### Work item:
Looking at the records below, state how many lines include the string "демонстрации" and add nothing further.

[Saved entries]

━━━━━━━━━━

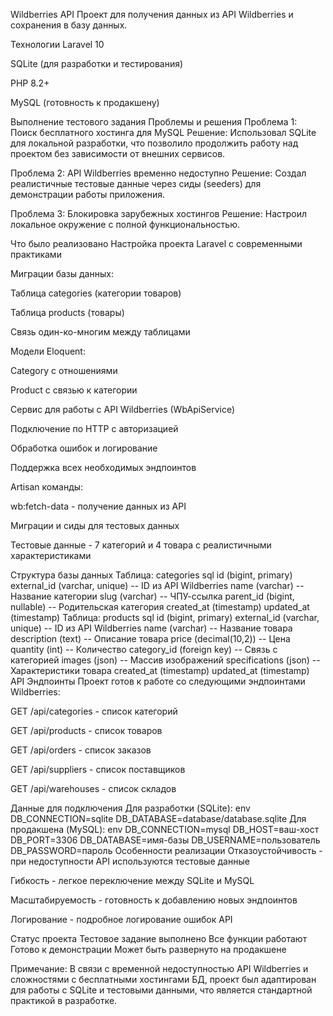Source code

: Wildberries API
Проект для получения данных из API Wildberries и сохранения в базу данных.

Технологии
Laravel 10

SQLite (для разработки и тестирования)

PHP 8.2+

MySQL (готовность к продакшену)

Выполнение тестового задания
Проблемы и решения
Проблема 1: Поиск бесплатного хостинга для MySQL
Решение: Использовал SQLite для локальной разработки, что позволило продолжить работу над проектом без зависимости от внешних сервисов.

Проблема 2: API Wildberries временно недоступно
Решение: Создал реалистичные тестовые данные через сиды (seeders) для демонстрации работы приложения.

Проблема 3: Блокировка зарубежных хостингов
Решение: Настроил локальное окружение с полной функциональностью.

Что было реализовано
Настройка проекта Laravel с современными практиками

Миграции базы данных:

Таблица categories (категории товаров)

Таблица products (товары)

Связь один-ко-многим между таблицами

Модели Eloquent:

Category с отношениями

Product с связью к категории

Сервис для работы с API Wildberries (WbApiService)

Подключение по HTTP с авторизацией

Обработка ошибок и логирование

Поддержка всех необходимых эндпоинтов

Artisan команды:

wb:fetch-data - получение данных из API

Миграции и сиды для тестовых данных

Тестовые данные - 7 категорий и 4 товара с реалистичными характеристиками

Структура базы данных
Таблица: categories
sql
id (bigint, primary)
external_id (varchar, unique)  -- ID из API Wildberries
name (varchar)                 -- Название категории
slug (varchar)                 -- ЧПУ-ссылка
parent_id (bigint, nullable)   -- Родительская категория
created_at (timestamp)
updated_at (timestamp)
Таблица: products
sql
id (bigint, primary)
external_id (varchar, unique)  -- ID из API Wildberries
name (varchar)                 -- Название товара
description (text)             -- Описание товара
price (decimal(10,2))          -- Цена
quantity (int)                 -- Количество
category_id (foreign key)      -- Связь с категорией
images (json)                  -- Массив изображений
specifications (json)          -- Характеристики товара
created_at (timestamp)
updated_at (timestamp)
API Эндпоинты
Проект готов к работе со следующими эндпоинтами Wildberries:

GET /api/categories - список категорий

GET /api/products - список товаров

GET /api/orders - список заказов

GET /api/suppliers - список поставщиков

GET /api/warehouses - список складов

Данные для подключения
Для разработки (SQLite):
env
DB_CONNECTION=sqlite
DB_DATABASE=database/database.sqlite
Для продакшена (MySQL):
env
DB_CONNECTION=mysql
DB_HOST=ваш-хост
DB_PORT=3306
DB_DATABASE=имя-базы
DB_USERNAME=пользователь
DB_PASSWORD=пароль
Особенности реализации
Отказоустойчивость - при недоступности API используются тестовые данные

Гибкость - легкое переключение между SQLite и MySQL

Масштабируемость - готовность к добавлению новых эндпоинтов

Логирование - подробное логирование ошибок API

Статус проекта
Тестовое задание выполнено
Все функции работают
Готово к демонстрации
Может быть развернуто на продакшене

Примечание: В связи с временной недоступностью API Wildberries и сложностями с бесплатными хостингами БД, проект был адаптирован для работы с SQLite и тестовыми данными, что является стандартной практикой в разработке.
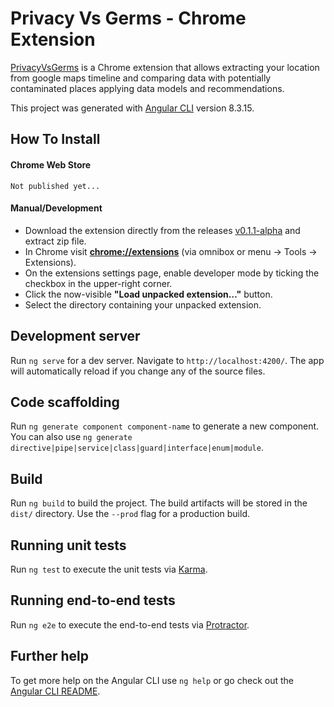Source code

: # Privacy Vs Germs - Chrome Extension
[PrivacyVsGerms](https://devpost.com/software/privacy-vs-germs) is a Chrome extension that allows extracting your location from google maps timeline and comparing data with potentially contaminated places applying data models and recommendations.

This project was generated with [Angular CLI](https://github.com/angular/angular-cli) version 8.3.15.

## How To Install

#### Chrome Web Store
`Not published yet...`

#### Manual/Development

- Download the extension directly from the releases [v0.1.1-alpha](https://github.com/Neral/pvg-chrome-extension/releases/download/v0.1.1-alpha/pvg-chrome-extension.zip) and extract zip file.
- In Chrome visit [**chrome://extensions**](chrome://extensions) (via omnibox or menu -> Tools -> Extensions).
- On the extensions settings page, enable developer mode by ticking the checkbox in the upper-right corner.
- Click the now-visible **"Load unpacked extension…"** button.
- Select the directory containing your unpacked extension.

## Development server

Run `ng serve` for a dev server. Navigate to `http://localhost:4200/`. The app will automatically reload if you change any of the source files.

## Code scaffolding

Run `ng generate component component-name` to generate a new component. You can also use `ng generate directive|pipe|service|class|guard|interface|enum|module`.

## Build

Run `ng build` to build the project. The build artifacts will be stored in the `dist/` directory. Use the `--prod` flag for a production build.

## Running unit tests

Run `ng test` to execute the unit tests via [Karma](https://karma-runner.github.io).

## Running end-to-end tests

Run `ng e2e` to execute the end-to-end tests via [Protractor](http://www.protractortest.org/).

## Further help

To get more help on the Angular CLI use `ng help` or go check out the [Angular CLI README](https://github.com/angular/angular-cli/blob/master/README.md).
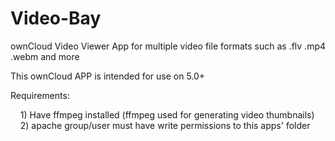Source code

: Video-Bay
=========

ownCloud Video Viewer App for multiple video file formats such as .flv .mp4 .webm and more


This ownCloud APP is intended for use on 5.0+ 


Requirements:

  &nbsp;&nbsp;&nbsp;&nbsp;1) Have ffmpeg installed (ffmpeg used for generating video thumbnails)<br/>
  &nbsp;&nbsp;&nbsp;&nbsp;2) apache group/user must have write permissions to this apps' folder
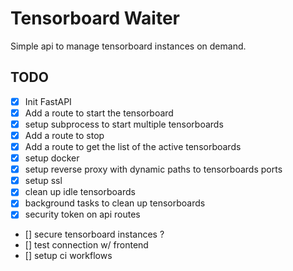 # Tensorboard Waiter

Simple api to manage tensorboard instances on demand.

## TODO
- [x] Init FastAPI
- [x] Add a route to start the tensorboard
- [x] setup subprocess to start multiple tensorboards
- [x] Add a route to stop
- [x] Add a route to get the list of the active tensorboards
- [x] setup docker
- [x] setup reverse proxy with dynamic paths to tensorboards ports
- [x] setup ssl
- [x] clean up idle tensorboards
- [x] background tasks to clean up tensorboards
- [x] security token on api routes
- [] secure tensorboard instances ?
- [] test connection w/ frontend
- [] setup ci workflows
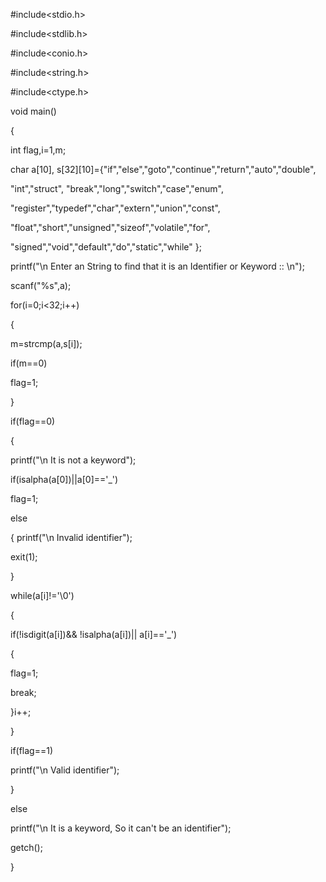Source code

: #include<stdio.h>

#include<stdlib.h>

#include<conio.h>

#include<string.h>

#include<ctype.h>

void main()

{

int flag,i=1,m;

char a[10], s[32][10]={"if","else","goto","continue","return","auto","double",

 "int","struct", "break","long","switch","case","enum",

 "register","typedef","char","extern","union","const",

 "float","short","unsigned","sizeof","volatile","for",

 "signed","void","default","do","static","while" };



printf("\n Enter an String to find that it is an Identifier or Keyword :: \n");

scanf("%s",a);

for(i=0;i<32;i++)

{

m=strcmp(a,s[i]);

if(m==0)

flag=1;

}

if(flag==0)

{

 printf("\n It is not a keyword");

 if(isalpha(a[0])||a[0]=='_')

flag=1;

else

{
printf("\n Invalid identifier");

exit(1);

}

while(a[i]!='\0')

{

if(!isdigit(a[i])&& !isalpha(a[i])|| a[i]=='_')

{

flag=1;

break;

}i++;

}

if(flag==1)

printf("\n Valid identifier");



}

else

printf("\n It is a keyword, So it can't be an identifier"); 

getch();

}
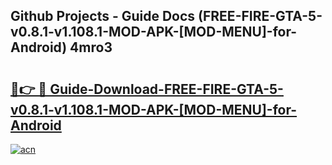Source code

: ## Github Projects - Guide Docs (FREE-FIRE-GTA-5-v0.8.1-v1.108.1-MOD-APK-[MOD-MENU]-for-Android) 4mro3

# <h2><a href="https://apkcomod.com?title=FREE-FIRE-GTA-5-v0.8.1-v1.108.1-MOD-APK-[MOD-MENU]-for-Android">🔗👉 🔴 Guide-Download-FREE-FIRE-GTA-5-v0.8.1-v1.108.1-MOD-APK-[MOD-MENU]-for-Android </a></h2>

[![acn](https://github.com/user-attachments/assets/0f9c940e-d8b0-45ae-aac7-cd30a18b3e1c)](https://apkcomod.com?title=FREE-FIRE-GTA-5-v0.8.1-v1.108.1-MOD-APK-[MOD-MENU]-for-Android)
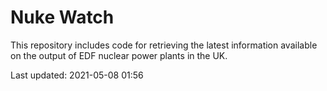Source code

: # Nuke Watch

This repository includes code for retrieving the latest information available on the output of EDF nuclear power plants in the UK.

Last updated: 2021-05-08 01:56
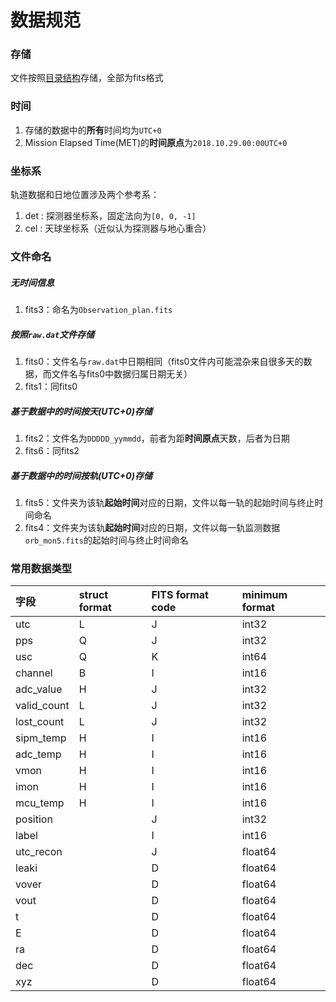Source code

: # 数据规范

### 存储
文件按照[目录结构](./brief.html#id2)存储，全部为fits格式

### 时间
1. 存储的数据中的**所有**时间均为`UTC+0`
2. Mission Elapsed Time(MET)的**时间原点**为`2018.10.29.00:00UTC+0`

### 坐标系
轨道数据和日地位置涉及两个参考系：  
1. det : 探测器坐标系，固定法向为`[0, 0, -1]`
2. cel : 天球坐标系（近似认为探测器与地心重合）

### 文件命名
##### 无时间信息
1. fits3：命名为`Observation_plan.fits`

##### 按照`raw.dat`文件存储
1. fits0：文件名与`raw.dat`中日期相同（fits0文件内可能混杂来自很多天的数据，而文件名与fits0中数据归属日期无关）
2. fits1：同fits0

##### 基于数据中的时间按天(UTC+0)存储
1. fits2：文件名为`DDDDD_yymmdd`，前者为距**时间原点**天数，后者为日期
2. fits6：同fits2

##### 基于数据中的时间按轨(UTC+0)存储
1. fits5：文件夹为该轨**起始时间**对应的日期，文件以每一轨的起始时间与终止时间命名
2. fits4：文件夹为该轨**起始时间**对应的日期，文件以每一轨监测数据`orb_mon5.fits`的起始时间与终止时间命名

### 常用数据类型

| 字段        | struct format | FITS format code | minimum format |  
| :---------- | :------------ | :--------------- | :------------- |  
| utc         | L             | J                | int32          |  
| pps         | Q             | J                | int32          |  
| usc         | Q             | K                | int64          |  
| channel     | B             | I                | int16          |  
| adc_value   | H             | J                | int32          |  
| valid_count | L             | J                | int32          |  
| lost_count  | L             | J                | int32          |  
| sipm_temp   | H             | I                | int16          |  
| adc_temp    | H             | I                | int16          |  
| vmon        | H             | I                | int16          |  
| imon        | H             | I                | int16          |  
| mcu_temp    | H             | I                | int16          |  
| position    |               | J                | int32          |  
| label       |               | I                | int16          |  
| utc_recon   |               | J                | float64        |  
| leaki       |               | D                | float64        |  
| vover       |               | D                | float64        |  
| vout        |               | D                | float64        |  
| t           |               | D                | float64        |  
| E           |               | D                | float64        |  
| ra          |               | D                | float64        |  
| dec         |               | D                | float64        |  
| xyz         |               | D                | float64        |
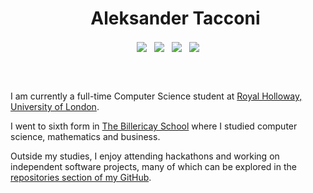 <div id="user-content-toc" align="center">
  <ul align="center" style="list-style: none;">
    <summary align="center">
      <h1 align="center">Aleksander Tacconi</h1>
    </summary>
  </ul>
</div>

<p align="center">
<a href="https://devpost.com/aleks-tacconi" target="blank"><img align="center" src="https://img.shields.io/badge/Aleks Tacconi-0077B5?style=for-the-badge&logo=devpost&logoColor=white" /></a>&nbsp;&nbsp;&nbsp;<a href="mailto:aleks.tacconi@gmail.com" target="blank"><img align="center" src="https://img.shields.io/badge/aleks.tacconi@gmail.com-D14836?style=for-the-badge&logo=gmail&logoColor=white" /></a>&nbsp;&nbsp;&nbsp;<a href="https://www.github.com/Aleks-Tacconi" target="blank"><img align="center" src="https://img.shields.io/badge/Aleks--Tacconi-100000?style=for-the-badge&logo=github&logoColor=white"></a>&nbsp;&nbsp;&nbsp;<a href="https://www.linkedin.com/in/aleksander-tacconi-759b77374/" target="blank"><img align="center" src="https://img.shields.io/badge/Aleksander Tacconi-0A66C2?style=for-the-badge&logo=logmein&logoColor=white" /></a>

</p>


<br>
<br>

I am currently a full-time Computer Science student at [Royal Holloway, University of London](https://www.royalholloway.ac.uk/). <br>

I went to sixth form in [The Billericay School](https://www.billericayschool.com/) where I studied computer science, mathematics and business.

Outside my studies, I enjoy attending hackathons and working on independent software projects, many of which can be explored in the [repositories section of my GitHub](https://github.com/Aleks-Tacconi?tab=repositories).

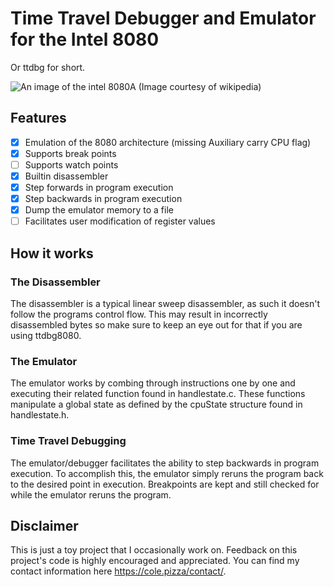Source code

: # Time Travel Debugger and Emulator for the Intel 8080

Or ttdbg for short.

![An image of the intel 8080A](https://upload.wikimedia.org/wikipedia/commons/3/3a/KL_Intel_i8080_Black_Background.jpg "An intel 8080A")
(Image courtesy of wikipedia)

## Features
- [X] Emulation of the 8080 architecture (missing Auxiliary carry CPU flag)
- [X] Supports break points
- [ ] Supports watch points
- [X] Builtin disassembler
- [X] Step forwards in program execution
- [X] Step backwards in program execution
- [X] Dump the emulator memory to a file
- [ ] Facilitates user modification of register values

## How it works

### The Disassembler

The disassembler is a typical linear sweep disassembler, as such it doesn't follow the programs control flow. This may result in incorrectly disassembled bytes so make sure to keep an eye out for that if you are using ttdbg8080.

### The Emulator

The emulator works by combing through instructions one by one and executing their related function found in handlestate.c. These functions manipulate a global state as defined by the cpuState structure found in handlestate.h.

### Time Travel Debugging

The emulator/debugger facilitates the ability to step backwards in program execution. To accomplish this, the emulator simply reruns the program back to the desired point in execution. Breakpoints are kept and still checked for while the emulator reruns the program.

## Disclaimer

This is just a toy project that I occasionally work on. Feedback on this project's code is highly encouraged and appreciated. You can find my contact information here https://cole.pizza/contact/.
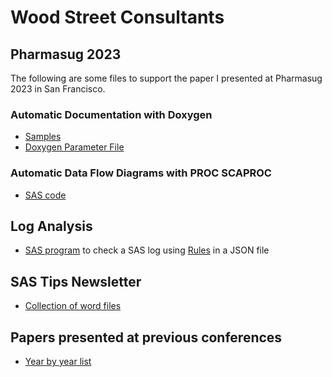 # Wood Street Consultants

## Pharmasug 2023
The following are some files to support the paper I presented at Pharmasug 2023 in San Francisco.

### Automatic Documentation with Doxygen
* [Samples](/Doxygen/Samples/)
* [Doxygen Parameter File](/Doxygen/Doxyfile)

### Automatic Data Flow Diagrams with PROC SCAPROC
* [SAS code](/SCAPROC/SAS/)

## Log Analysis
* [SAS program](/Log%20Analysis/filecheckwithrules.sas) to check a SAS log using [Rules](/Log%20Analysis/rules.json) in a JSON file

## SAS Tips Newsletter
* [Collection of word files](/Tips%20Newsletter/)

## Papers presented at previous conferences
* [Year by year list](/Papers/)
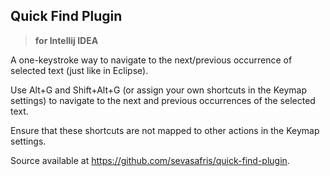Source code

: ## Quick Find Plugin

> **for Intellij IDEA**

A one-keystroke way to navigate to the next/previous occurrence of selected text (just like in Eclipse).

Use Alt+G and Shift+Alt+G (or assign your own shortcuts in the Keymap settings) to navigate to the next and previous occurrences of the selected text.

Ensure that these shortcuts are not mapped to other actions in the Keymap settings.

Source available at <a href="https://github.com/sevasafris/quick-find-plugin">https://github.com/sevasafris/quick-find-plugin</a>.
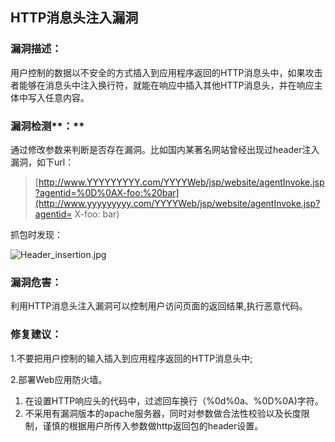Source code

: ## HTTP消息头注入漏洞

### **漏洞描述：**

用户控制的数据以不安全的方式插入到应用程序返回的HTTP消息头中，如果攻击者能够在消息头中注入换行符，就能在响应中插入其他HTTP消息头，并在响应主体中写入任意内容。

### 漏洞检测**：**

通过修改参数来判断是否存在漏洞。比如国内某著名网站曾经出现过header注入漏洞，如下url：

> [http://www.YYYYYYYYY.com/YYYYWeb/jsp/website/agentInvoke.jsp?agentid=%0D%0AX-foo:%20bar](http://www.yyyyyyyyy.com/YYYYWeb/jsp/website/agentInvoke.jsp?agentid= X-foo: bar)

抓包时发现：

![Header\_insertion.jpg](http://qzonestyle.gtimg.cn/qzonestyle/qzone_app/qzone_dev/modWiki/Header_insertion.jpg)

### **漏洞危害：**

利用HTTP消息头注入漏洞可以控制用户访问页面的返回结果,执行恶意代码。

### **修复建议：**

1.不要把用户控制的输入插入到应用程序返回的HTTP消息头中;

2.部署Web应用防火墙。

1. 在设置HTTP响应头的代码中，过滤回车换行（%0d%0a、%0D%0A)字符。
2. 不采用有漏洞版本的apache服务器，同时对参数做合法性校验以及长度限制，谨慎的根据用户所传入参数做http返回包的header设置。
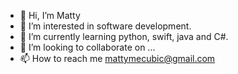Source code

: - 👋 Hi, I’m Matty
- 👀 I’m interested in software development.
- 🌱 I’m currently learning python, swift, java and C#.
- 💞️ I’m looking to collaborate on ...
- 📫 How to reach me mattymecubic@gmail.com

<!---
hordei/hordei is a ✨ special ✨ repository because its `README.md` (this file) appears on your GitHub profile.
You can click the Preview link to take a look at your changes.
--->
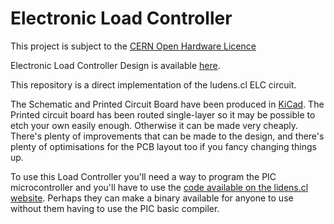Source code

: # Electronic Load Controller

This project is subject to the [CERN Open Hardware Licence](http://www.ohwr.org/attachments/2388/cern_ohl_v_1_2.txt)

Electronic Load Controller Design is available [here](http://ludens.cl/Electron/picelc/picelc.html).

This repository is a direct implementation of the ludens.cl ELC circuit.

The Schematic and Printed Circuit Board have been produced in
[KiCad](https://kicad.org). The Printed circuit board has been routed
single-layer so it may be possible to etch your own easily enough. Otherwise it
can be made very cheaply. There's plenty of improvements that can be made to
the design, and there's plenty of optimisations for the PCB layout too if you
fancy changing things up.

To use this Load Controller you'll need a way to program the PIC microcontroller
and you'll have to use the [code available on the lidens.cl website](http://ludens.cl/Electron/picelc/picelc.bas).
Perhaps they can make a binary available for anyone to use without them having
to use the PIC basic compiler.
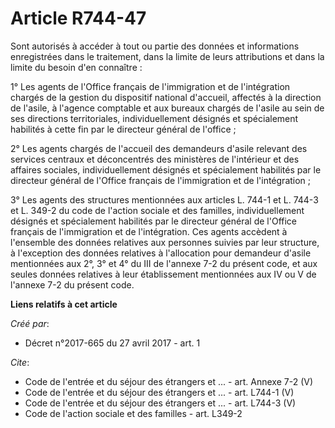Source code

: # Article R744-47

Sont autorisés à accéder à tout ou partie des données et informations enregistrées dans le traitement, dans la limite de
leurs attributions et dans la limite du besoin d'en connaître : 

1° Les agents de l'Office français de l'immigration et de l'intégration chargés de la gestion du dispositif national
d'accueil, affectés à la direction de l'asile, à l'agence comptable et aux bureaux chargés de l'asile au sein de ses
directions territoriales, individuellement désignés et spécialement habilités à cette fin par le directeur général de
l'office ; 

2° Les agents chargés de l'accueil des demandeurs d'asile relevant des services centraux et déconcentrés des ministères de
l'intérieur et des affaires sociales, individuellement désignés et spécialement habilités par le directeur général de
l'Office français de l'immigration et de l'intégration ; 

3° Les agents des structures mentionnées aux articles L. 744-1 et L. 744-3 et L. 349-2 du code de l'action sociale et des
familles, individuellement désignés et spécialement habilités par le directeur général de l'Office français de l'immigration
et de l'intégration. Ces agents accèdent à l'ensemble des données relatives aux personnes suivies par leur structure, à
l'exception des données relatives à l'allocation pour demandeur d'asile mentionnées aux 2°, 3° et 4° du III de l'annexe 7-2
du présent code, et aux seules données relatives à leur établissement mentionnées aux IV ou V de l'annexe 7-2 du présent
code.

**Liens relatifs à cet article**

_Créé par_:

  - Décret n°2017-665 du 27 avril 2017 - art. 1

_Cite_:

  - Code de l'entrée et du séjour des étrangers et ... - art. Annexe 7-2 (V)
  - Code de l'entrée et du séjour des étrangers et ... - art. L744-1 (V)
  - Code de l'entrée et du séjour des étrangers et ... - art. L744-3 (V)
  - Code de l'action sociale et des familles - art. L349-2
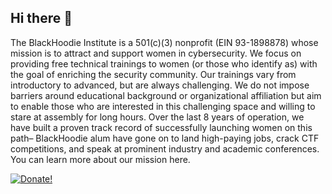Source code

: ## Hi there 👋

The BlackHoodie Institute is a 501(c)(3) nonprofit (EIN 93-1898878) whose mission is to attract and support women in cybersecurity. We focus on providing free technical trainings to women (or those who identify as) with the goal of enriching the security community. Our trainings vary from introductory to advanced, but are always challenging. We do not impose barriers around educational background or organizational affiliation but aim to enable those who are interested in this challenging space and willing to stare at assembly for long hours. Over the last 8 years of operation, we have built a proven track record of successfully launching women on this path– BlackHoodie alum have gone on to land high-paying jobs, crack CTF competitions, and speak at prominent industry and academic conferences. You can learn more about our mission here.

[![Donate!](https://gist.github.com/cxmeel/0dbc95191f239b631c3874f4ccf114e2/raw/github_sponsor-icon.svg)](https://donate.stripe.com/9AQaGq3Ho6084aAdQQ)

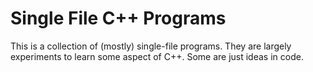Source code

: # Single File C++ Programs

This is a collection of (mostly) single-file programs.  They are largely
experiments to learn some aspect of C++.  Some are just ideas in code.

━━━━━━━━━━

### Result of the exercise:
2